Wenn ihr das Gefühl habt, impulsiv reagieren zu wollen, zählt innerlich bis fünf, bevor ihr handelt. Überlegt dann, welche mögliche Konsequenzen dieser Impuls haben könnte, zum Beispiel: „Wie würde sich mein Gegenüber fühlen?“ oder „Wie könnte meine Reaktion das langfristige Arbeitsverhältnis verändern?“ Danach könnt ihr die Entscheidung über eure Reaktion bewusster treffen. 

Eine kritische Interaktion kann entschärft werden, indem sie unterbrochen wird. Dadurch wird die Impulshandlung verzögert und gegebenenfalls verhindert. Wenn ihr selbst in der Situation seid, funktioniert das etwa, indem ihr aufsteht und ein Fenster öffnet oder ein Glas Wasser holt. Es kann auch helfen, eine weitere Person hinzuzurufen oder die involvierten Personen auf ein anderes Thema anzusprechen. 

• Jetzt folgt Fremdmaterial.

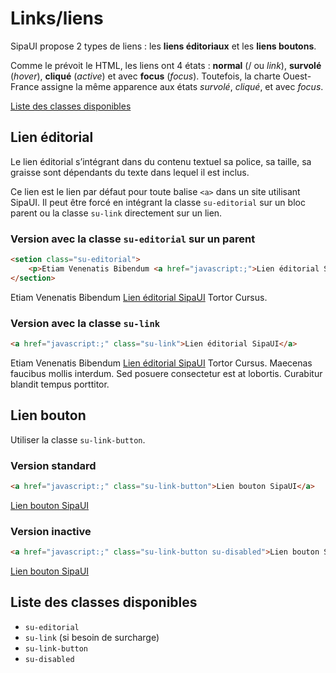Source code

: # Links/liens

SipaUI propose 2 types de liens&nbsp;: les **liens éditoriaux** et les **liens boutons**.

Comme le prévoit le HTML, les liens ont 4 états&nbsp;: **normal** (/ ou *link*), **survolé** (*hover*), **cliqué** (*active*) et avec **focus** (*focus*). Toutefois, la charte Ouest-France assigne la même apparence aux états *survolé*, *cliqué*, et avec *focus*.

<a href="#liste-classes" target="_self" class="su-link">Liste des classes disponibles</a>

<!-- STORY -->

## Lien éditorial

Le lien éditorial s’intégrant dans du contenu textuel sa police, sa taille, sa graisse sont dépendants du texte dans lequel il est inclus.

Ce lien est le lien par défaut pour toute balise `<a>` dans un site utilisant SipaUI. Il peut être forcé en intégrant la classe `su-editorial` sur un bloc parent ou la classe `su-link` directement sur un lien.

### Version avec la classe `su-editorial` sur un parent
```html
<setion class="su-editorial">
	<p>Etiam Venenatis Bibendum <a href="javascript:;">Lien éditorial SipaUI</a> Tortor Cursus.</p>
</section>
```
<section class="su-editorial">
	<p>Etiam Venenatis Bibendum <a href="javascript:;">Lien éditorial SipaUI</a> Tortor Cursus.</p>
</section>

### Version avec la classe `su-link`
```html
<a href="javascript:;" class="su-link">Lien éditorial SipaUI</a>
```
<p>Etiam Venenatis Bibendum <a href="javascript:;" class="su-link">Lien éditorial SipaUI</a> Tortor Cursus. Maecenas faucibus mollis interdum. Sed posuere consectetur est at lobortis. Curabitur blandit tempus porttitor.</p>


## Lien bouton

Utiliser la classe `su-link-button`.

### Version standard
```html
<a href="javascript:;" class="su-link-button">Lien bouton SipaUI</a>
```
<a href="javascript:;" class="su-link-button">Lien bouton SipaUI</a>

### Version inactive
```html
<a href="javascript:;" class="su-link-button su-disabled">Lien bouton SipaUI</a>
```
<a href="javascript:;" class="su-link-button su-disabled">Lien bouton SipaUI</a>

<div id="liste-classes">

## Liste des classes disponibles
- `su-editorial`
- `su-link` (si besoin de surcharge)
- `su-link-button`
- `su-disabled`

</div>
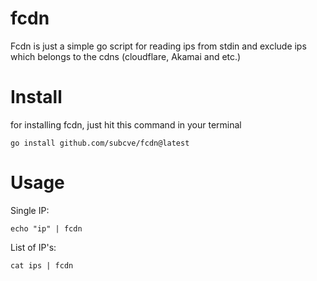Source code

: # fcdn

Fcdn is just a simple go script for reading ips from stdin and exclude ips which belongs to the cdns (cloudflare, Akamai and etc.)

# Install
for installing fcdn, just hit this command in your terminal
```
go install github.com/subcve/fcdn@latest
```
# Usage

Single IP:
```
echo "ip" | fcdn
```

List of IP's:
```
cat ips | fcdn
```
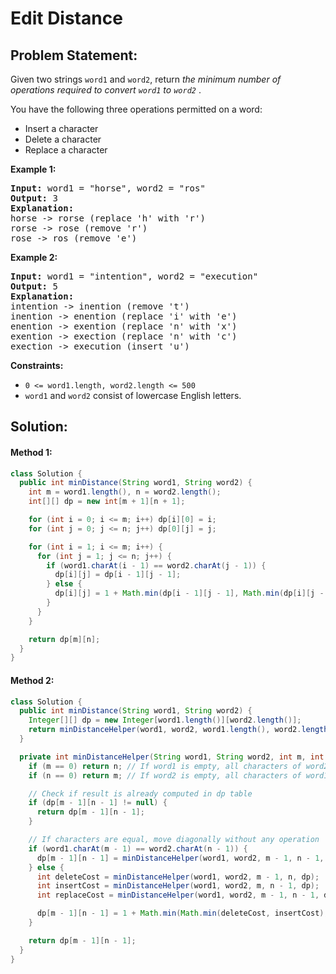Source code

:# Edit Distance

## Problem Statement:

Given two strings `word1` and `word2`, return  *the minimum number of operations required to convert `word1` to `word2`* .

You have the following three operations permitted on a word:

* Insert a character
* Delete a character
* Replace a character

**Example 1:**

<pre><strong>Input:</strong> word1 = "horse", word2 = "ros"
<strong>Output:</strong> 3
<strong>Explanation:</strong> 
horse -> rorse (replace 'h' with 'r')
rorse -> rose (remove 'r')
rose -> ros (remove 'e')
</pre>

**Example 2:**

<pre><strong>Input:</strong> word1 = "intention", word2 = "execution"
<strong>Output:</strong> 5
<strong>Explanation:</strong> 
intention -> inention (remove 't')
inention -> enention (replace 'i' with 'e')
enention -> exention (replace 'n' with 'x')
exention -> exection (replace 'n' with 'c')
exection -> execution (insert 'u')
</pre>

**Constraints:**

* `0 <= word1.length, word2.length <= 500`
* `word1` and `word2` consist of lowercase English letters.

## Solution:

#### Method 1:

```java
class Solution {
  public int minDistance(String word1, String word2) {
    int m = word1.length(), n = word2.length();
    int[][] dp = new int[m + 1][n + 1];

    for (int i = 0; i <= m; i++) dp[i][0] = i;
    for (int j = 0; j <= n; j++) dp[0][j] = j;

    for (int i = 1; i <= m; i++) {
      for (int j = 1; j <= n; j++) {
        if (word1.charAt(i - 1) == word2.charAt(j - 1)) {
          dp[i][j] = dp[i - 1][j - 1];
        } else {
          dp[i][j] = 1 + Math.min(dp[i - 1][j - 1], Math.min(dp[i][j - 1], dp[i - 1][j]));
        }
      }
    }

    return dp[m][n];
  }
}
```

#### Method 2:

```java
class Solution {
  public int minDistance(String word1, String word2) {
    Integer[][] dp = new Integer[word1.length()][word2.length()];
    return minDistanceHelper(word1, word2, word1.length(), word2.length(), dp);
  }

  private int minDistanceHelper(String word1, String word2, int m, int n, Integer[][] dp) {
    if (m == 0) return n; // If word1 is empty, all characters of word2 need to be inserted
    if (n == 0) return m; // If word2 is empty, all characters of word1 need to be deleted

    // Check if result is already computed in dp table
    if (dp[m - 1][n - 1] != null) {
      return dp[m - 1][n - 1];
    }

    // If characters are equal, move diagonally without any operation
    if (word1.charAt(m - 1) == word2.charAt(n - 1)) {
      dp[m - 1][n - 1] = minDistanceHelper(word1, word2, m - 1, n - 1, dp);
    } else {
      int deleteCost = minDistanceHelper(word1, word2, m - 1, n, dp);
      int insertCost = minDistanceHelper(word1, word2, m, n - 1, dp);
      int replaceCost = minDistanceHelper(word1, word2, m - 1, n - 1, dp);

      dp[m - 1][n - 1] = 1 + Math.min(Math.min(deleteCost, insertCost), replaceCost);
    }

    return dp[m - 1][n - 1];
  }
}
```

Warum gewaltfreies Streiten wichtig ist

Konflikte, die nicht frühzeitig angesprochen werden, eskalieren später oft und können sich dann in Wut und Aggressionen entladen. Deswegen: 

  • Probleme offen ansprechen
  • Gemeinsam nach Lösungen suchen

So geht Streiten richtig: 

  • Sei ehrlich zu dir und deinem Gegenüber 
  • Lass die andere Person ausreden und antworte konkret
  • Formuliere deine Aussagen als Ich-Botschaften, in denen du deine Wahrnehmung ausdrückst, statt andere in einer Du-Botschaft zu beschuldigen
  • Sei offen für die Sicht der anderen Person anstatt stur zu bleiben

Deeskalation

Deeskalation basiert im Kern auf gezielter Intervention. Dazu zählen verbale und nonverbale Maßnahmen, die abhängig von den konkreten Umständen sind. 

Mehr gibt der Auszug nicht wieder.